[Stored data entries]
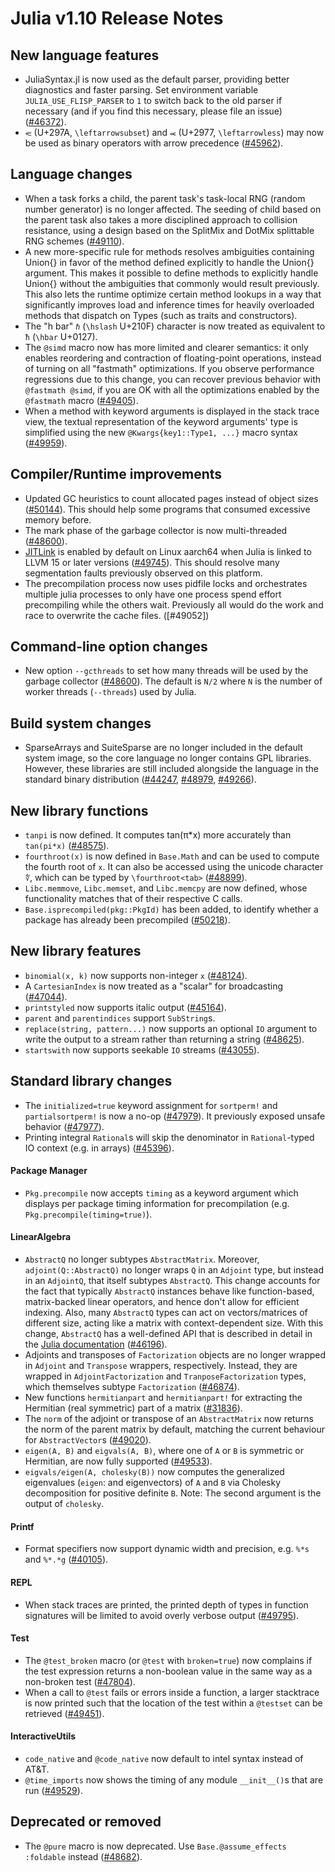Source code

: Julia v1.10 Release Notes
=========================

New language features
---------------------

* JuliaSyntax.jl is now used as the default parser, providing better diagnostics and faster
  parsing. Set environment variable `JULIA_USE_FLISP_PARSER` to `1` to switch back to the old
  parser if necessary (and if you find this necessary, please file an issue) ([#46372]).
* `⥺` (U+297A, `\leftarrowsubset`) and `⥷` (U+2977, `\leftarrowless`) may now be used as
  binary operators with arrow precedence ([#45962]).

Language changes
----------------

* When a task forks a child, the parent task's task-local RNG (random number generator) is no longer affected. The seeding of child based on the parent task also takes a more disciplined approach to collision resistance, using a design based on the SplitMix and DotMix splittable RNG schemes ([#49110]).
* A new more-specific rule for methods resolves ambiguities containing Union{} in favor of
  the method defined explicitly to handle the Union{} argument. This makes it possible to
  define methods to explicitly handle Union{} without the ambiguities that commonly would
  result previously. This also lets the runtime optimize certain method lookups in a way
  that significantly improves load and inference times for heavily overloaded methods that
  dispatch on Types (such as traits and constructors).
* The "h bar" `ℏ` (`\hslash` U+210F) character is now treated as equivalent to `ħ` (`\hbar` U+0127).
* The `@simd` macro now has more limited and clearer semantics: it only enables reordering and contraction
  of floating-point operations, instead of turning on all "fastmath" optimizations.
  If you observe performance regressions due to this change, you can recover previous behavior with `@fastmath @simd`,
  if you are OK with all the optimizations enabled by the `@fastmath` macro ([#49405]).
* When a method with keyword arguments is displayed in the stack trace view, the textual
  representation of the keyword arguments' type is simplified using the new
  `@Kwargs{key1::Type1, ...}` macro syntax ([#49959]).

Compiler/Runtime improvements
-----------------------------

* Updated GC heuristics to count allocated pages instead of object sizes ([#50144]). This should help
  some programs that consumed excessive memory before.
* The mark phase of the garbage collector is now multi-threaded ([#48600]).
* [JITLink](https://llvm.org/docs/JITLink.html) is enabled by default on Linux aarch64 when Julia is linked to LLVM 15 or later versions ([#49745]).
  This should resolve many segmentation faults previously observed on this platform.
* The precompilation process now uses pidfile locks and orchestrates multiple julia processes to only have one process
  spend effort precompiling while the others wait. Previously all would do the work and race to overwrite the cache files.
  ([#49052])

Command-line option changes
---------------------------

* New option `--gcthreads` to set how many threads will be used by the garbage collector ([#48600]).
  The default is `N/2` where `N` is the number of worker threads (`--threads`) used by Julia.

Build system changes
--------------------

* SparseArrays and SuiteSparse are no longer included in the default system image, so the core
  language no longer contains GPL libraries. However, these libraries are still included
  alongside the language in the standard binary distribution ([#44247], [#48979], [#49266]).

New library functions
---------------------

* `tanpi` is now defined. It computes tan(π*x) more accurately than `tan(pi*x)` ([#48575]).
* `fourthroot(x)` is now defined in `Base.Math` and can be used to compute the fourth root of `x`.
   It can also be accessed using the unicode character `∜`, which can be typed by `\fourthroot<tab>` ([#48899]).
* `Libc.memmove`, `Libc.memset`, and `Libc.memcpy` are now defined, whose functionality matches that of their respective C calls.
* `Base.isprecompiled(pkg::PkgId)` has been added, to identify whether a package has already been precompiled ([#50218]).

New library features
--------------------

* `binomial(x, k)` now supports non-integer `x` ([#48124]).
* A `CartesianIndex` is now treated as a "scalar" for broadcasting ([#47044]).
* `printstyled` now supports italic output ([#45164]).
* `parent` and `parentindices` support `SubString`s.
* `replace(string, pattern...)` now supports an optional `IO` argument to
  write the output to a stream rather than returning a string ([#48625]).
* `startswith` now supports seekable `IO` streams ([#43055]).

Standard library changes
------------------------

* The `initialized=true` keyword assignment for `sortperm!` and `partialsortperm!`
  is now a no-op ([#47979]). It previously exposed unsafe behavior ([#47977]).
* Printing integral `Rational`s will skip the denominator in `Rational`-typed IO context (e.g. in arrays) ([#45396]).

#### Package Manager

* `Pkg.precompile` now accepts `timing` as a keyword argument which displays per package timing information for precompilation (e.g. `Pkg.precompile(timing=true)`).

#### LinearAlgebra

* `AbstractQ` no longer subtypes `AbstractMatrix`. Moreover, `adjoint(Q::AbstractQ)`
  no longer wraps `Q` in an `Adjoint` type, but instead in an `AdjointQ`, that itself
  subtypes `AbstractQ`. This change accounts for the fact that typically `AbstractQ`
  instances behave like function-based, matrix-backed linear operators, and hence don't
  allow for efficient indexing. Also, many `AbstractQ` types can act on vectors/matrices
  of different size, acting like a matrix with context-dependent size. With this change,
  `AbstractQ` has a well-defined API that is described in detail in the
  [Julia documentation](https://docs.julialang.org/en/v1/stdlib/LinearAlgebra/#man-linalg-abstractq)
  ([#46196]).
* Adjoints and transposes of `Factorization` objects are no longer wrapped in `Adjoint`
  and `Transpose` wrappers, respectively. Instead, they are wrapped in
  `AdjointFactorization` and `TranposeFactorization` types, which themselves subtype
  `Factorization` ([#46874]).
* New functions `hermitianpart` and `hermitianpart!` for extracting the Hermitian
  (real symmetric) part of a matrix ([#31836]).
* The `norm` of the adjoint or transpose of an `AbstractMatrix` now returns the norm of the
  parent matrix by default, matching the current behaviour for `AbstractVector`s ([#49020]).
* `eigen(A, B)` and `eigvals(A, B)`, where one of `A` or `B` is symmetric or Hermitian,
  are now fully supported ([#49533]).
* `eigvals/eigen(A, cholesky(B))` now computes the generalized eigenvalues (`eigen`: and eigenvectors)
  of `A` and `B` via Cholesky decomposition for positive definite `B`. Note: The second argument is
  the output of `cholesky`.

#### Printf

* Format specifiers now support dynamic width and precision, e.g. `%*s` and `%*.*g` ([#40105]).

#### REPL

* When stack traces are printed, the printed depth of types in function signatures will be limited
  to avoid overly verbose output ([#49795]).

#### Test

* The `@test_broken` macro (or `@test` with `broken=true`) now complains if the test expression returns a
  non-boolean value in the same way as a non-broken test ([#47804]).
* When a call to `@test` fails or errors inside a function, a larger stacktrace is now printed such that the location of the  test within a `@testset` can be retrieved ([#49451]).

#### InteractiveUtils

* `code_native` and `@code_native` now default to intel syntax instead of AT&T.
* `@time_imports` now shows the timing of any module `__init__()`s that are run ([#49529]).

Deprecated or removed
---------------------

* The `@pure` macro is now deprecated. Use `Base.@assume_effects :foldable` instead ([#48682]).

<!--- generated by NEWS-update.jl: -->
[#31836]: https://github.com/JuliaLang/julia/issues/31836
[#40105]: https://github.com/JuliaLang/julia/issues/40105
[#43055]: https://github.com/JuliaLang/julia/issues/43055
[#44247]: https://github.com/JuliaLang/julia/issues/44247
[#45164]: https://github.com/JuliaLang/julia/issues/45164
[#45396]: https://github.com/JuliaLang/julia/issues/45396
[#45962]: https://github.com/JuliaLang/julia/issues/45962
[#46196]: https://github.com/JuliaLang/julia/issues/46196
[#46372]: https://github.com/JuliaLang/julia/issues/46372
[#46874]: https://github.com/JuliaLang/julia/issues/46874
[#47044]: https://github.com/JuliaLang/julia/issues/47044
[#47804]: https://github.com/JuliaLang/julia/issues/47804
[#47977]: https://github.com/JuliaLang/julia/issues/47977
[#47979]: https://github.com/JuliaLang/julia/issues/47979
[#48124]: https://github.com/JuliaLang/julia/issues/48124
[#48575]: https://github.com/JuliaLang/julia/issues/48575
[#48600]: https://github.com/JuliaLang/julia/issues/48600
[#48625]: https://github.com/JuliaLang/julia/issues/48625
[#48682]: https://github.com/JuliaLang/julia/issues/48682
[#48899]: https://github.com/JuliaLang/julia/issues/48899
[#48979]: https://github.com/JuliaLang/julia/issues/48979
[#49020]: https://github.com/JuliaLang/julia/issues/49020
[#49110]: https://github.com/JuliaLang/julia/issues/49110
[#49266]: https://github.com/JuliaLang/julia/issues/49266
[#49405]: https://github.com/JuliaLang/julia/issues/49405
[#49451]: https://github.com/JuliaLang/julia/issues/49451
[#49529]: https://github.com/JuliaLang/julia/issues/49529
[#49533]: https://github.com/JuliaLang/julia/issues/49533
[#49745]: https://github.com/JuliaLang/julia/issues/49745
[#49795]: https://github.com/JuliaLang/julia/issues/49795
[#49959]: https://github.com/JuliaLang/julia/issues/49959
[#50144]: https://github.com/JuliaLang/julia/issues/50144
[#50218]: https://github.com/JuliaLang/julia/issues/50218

Instructions for the task – Your answer should be the lines above that contain the word "eigvals", copied out.

Solution to this problem –
* `eigen(A, B)` and `eigvals(A, B)`, where one of `A` or `B` is symmetric or Hermitian,
* `eigvals/eigen(A, cholesky(B))` now computes the generalized eigenvalues (`eigen`: and eigenvectors)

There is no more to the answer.